The company reported that marine fuel volumes increased 58% year-over-year to over 140,000 metric tonnes (mt) during the first quarter of 2026, reflecting increased commercial activities and customer engagements across key markets.

Revenue during that period increased 64% year-over-year to USD 83.2 million, supported primarily by higher marine fuel trading volumes and expanded commercial activities, while gross profit increased 85% year-over-year to USD 1.8 million.

Gross profit margin improved to 2.2% in the first quarter of 2026 from 1.9% in the same period last year.

Uni-Fuels posted a net loss of USD 376,087 for the quarter, compared to USD 83,513 in Q1 2025. 

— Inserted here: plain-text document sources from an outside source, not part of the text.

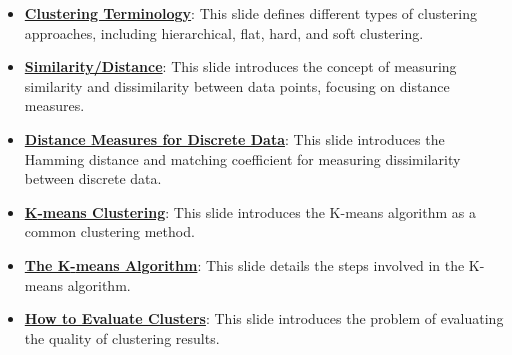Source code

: \documentclass{article}%
\begin{document}
\begin{itemize}[leftmargin=*]
\item \href{https://purdue.brightspace.com/d2l/common/assets/pdfjs-d2l-dist/1.0.14-legacy/web/viewer.html?file=\%2Fcontent\%2Fenforced\%2F1095465-WL.202510.CS24200.LE1\%2F17L2-distance-clusters.pdf\%3Fou\%3D1095465\&lang=en-us\&container=d2l-fileviewer-rendered-pdf\&fullscreen=d2l-fileviewer-rendered-pdf-dialog\&height=667#page=15}{\textbf{Clustering Terminology}}: This slide defines different types of clustering approaches, including hierarchical, flat, hard, and soft clustering.%
\item \href{https://purdue.brightspace.com/d2l/common/assets/pdfjs-d2l-dist/1.0.14-legacy/web/viewer.html?file=\%2Fcontent\%2Fenforced\%2F1095465-WL.202510.CS24200.LE1\%2F17L2-distance-clusters.pdf\%3Fou\%3D1095465\&lang=en-us\&container=d2l-fileviewer-rendered-pdf\&fullscreen=d2l-fileviewer-rendered-pdf-dialog\&height=667#page=16}{\textbf{Similarity/Distance}}: This slide introduces the concept of measuring similarity and dissimilarity between data points, focusing on distance measures.%
\item \href{https://purdue.brightspace.com/d2l/common/assets/pdfjs-d2l-dist/1.0.14-legacy/web/viewer.html?file=\%2Fcontent\%2Fenforced\%2F1095465-WL.202510.CS24200.LE1\%2F17L2-distance-clusters.pdf\%3Fou\%3D1095465\&lang=en-us\&container=d2l-fileviewer-rendered-pdf\&fullscreen=d2l-fileviewer-rendered-pdf-dialog\&height=667#page=19}{\textbf{Distance Measures for Discrete Data}}: This slide introduces the Hamming distance and matching coefficient for measuring dissimilarity between discrete data.%
\item \href{https://purdue.brightspace.com/d2l/common/assets/pdfjs-d2l-dist/1.0.14-legacy/web/viewer.html?file=\%2Fcontent\%2Fenforced\%2F1095465-WL.202510.CS24200.LE1\%2F17L2-distance-clusters.pdf\%3Fou\%3D1095465\&lang=en-us\&container=d2l-fileviewer-rendered-pdf\&fullscreen=d2l-fileviewer-rendered-pdf-dialog\&height=667#page=21}{\textbf{K{-}means Clustering}}: This slide introduces the K-means algorithm as a common clustering method.%
\item \href{https://purdue.brightspace.com/d2l/common/assets/pdfjs-d2l-dist/1.0.14-legacy/web/viewer.html?file=\%2Fcontent\%2Fenforced\%2F1095465-WL.202510.CS24200.LE1\%2F17L2-distance-clusters.pdf\%3Fou\%3D1095465\&lang=en-us\&container=d2l-fileviewer-rendered-pdf\&fullscreen=d2l-fileviewer-rendered-pdf-dialog\&height=667#page=22}{\textbf{The K{-}means Algorithm}}: This slide details the steps involved in the K-means algorithm.%
\item \href{https://purdue.brightspace.com/d2l/common/assets/pdfjs-d2l-dist/1.0.14-legacy/web/viewer.html?file=\%2Fcontent\%2Fenforced\%2F1095465-WL.202510.CS24200.LE1\%2F17L2-distance-clusters.pdf\%3Fou\%3D1095465\&lang=en-us\&container=d2l-fileviewer-rendered-pdf\&fullscreen=d2l-fileviewer-rendered-pdf-dialog\&height=667#page=32}{\textbf{How to Evaluate Clusters}}: This slide introduces the problem of evaluating the quality of clustering results.%

\end{itemize}
\end{document}
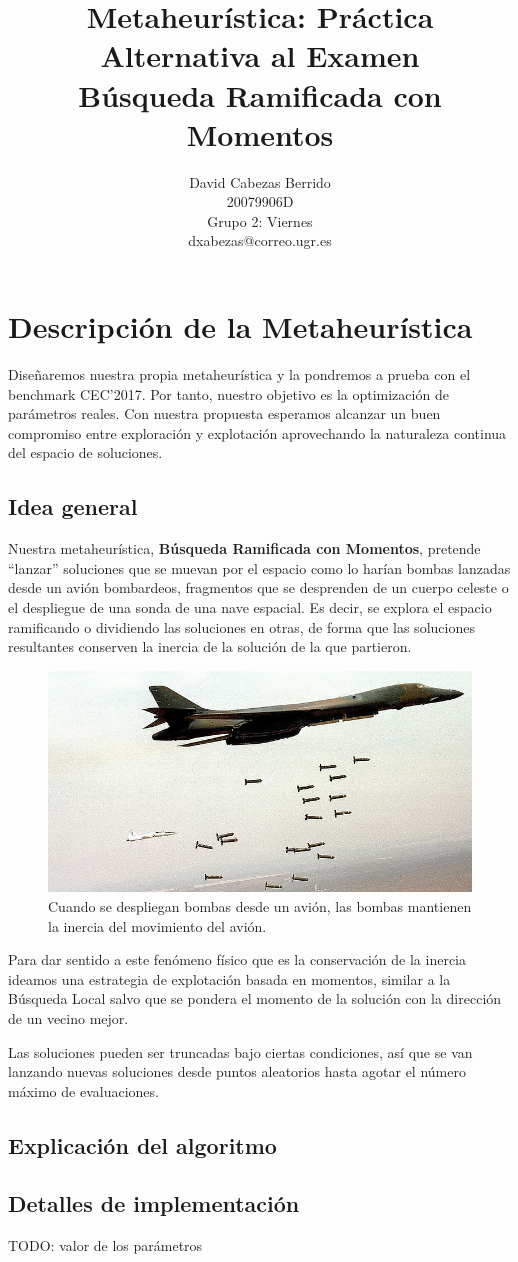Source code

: \documentclass{article}
\title{\Huge Metaheurística: Práctica Alternativa al Examen \\ Búsqueda Ramificada con Momentos \vspace{10mm}}
\author{\huge David Cabezas Berrido \vspace{10mm} \\
	\huge 20079906D \vspace{10mm} \\  
  \huge Grupo 2: Viernes \vspace{10mm} \\ 
  \huge dxabezas@correo.ugr.es \vspace{10mm}}
\begin{document}
\maketitle
\newpage
\tableofcontents
\newpage

\section{Descripción de la Metaheurística}

Diseñaremos nuestra propia metaheurística y la pondremos a prueba con el benchmark CEC'2017. Por tanto, nuestro objetivo es la optimización de parámetros
reales. Con nuestra propuesta esperamos alcanzar un buen compromiso entre exploración y explotación aprovechando la naturaleza continua del espacio
de soluciones.

\subsection{Idea general}
Nuestra metaheurística, \textbf{Búsqueda Ramificada con Momentos}, pretende ``lanzar'' soluciones que se muevan por el espacio como lo harían bombas
lanzadas desde un avión bombardeos, fragmentos que se desprenden de un cuerpo celeste o el despliegue de una sonda de una nave espacial.
Es decir, se explora el espacio ramificando o dividiendo las soluciones en otras, de
forma que las soluciones resultantes conserven la inercia de la solución de la que partieron.

\begin{figure}[H]
	\centering
	\includegraphics[width=140mm]{imgs/bombs}
	\caption{Cuando se despliegan bombas desde un avión, las bombas mantienen la inercia del movimiento del avión.}
\end{figure}

Para dar sentido a este fenómeno físico que es la conservación de la inercia ideamos una estrategia de explotación basada en momentos, similar
a la Búsqueda Local salvo que se pondera el momento de la solución con la dirección de un vecino mejor.

Las soluciones pueden ser truncadas bajo ciertas
condiciones, así que se van lanzando nuevas soluciones desde puntos aleatorios hasta agotar el número máximo de evaluaciones.

\subsection{Explicación del algoritmo}

\subsection{Detalles de implementación}
TODO: valor de los parámetros
\end{document}
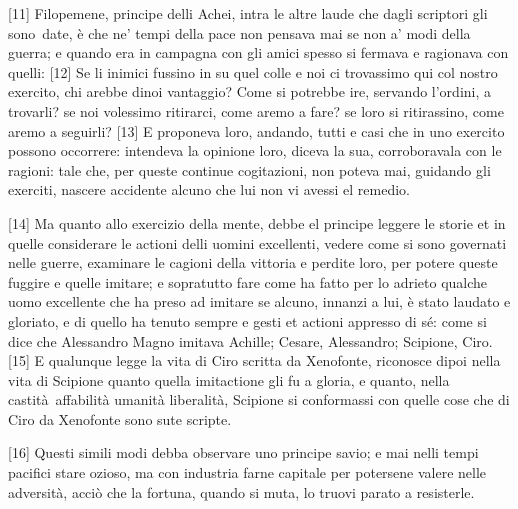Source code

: {[}11{]} Filopemene, principe delli Achei, intra le altre laude che
dagli scriptori gli sono\est\ date, è che ne' tempi della pace non pensava
mai se non a' modi della guerra; e quando era in campagna con gli amici
spesso si fermava e ragionava con quelli: {[}12{]} Se li inimici fussino
in su quel colle e noi ci trovassimo qui col nostro exercito, chi arebbe
dinoi vantaggio? Come si potrebbe ire, servando l'ordini, a trovarli? se
noi volessimo ritirarci, come aremo a fare? se loro si ritirassino, come
aremo a seguirli? {[}13{]} E proponeva loro, andando, tutti e casi che
in uno exercito possono occorrere: intendeva la opinione loro, diceva la
sua, corroboravala con le ragioni: tale che, per queste continue
cogitazioni, non poteva mai, guidando gli exerciti, nascere accidente
alcuno che lui non vi avessi el remedio.

{[}14{]} Ma quanto allo exercizio della mente, debbe el principe leggere
le storie et in quelle considerare le actioni delli uomini excellenti,
vedere come si sono governati nelle guerre, examinare le cagioni della
vittoria e perdite loro, per potere queste fuggire e quelle imitare; e
sopratutto fare come ha fatto per lo adrieto qualche uomo excellente che
ha preso ad imitare se alcuno, innanzi a lui, è stato laudato e
gloriato, e di quello ha tenuto sempre e gesti et actioni appresso di
sé: come si dice che Alessandro Magno imitava Achille; Cesare,
Alessandro; Scipione, Ciro. {[}15{]} E qualunque legge la vita di Ciro
scritta da Xenofonte, riconosce dipoi nella vita di Scipione quanto
quella imitactione gli fu a gloria, e quanto, nella castità\est\ affabilità
umanità liberalità, Scipione si conformassi con quelle cose che di Ciro
da Xenofonte sono sute scripte.

{[}16{]} Questi simili modi debba observare uno principe savio; e mai
nelli tempi pacifici stare ozioso, ma con industria farne capitale per
potersene valere nelle adversità, acciò che la fortuna, quando si muta,
lo truovi parato a resisterle.


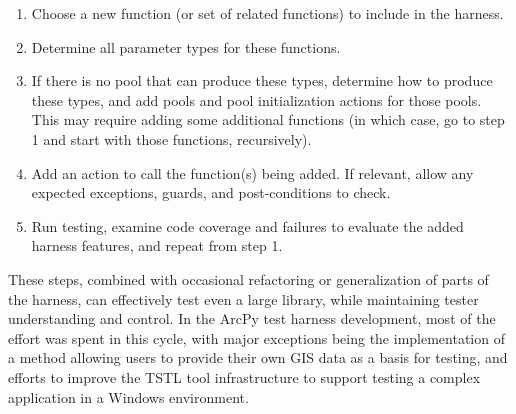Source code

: \begin{enumerate}
\item Choose a new function (or set of related functions) to include
  in the harness.
\item Determine all parameter types for these functions.
\item If there is no pool that can produce these types, determine how
  to produce these types, and add pools and pool initialization actions for
  those pools.  This may require adding some additional
  functions (in which case, go to step 1 and start with those
  functions, recursively).
\item Add an action to call the function(s) being added.  If relevant,
  allow any expected exceptions, guards, and post-conditions to check.
\item Run testing, examine code coverage and failures to evaluate the
  added harness features, and repeat from step 1.
\end{enumerate}

These steps, combined with occasional refactoring or generalization of
parts of the harness, can effectively test even a large library, while
maintaining tester understanding and control.   In the ArcPy test
harness development, most of the effort was spent in this cycle, with
major exceptions being the implementation of a method allowing users
to provide their own GIS data as a basis for testing, and efforts to
improve the TSTL tool infrastructure to support testing a complex
application in a Windows environment.

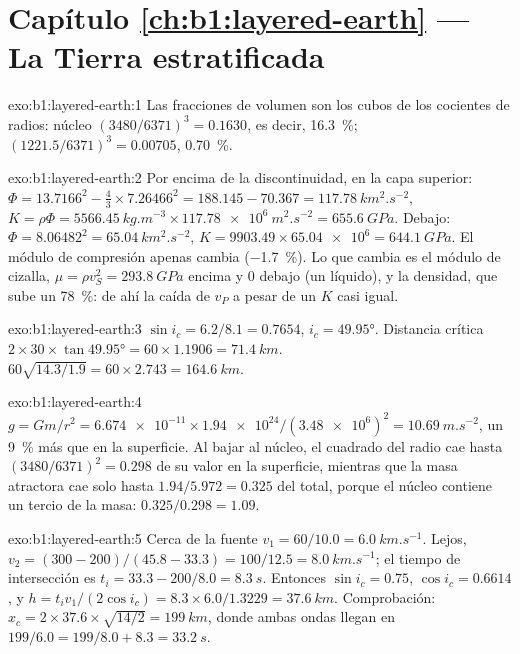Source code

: \section*{Capítulo \ref{ch:b1:layered-earth} --- La Tierra estratificada}

\begin{solution}{exo:b1:layered-earth:1}
Las fracciones de volumen son los cubos de los cocientes de radios: núcleo $(3480/6371)^3 = 0.1630$, es decir, \qty{16.3}{\percent};
 $(1221.5/6371)^3 = 0.00705$, \qty{0.70}{\percent}.
\end{solution}

\begin{solution}{exo:b1:layered-earth:2}
Por encima de la discontinuidad, en la capa superior: $\Phi = 13.7166^2 - \tfrac43\times7.26466^2 = 188.145 - 70.367 =
\qty{117.78}{km^2.s^{-2}}$, $K = \rho\Phi = \qty{5566.45}{kg.m^{-3}}\times
\qty{117.78e6}{m^2.s^{-2}} = \qty{655.6}{GPa}$. Debajo: $\Phi = 8.06482^2 =
\qty{65.04}{km^2.s^{-2}}$, $K = 9903.49\times\num{65.04e6} = \qty{644.1}{GPa}$.
El módulo de compresión apenas cambia (\qty{-1.7}{\percent}). Lo que cambia es el módulo de cizalla,
$\mu = \rho v_S^2 = \qty{293.8}{GPa}$ encima y $0$ debajo (un líquido), y la densidad, que sube un \qty{78}{\percent}:
de ahí la caída de $v_P$ a pesar de un $K$ casi igual.
\end{solution}

\begin{solution}{exo:b1:layered-earth:3}
$\sin i_c = 6.2/8.1 = 0.7654$, $i_c = \ang{49.95}$. Distancia crítica
$2\times30\times\tan\ang{49.95} = 60\times1.1906 = \qty{71.4}{km}$. 
$60\sqrt{14.3/1.9} = 60\times2.743 = \qty{164.6}{km}$.
\end{solution}

\begin{solution}{exo:b1:layered-earth:4}
$g = Gm/r^2 = \num{6.674e-11}\times\num{1.94e24}/(\num{3.48e6})^2 =
\qty{10.69}{m.s^{-2}}$, un \qty{9}{\percent} más que en la superficie. Al bajar al núcleo, el cuadrado del radio cae
hasta $(3480/6371)^2 = 0.298$ de su valor en la superficie, mientras que la masa atractora cae solo hasta
$1.94/5.972 = 0.325$ del total, porque el núcleo contiene un tercio de la masa: $0.325/0.298 = 1.09$.
\end{solution}

\begin{solution}{exo:b1:layered-earth:5}
Cerca de la fuente $v_1 = 60/10.0 = \qty{6.0}{km.s^{-1}}$. Lejos, $v_2 = (300 - 200)/(45.8 - 33.3) = 100/12.5 = \qty{8.0}{km.s^{-1}}$; el tiempo de intersección es $t_i = 33.3 - 200/8.0 = \qty{8.3}{s}$. Entonces $\sin i_c =
0.75$, $\cos i_c = 0.6614$, y $h = t_i v_1/(2\cos i_c) = 8.3\times6.0/1.3229
= \qty{37.6}{km}$. Comprobación: $x_c = 2\times37.6\times\sqrt{14/2} = \qty{199}{km}$, donde ambas ondas llegan en
$199/6.0 = 199/8.0 + 8.3 = \qty{33.2}{s}$.
\end{solution}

Following a stronger-than-expected first quarter 2026 performance and improved visibility on commercial activities, the company is increasing its full-year 2026 revenue guidance to a range of USD 320 million to USD 340 million up from its prior guidance of USD 310 million to USD 330 million.

“We are encouraged by a promising start to 2026, which reflects the continued execution of our growth strategy,” said Mr. Koh Kuan Hua, Chief Executive Officer of Uni-Fuels. 

“During the quarter, we delivered year-over-year growth in revenue and marine fuel volumes, and improved gross margins. Operational performance remained strong, although quarterly results were impacted by a net loss primarily attributable to corporate communication expenses incurred during the period. 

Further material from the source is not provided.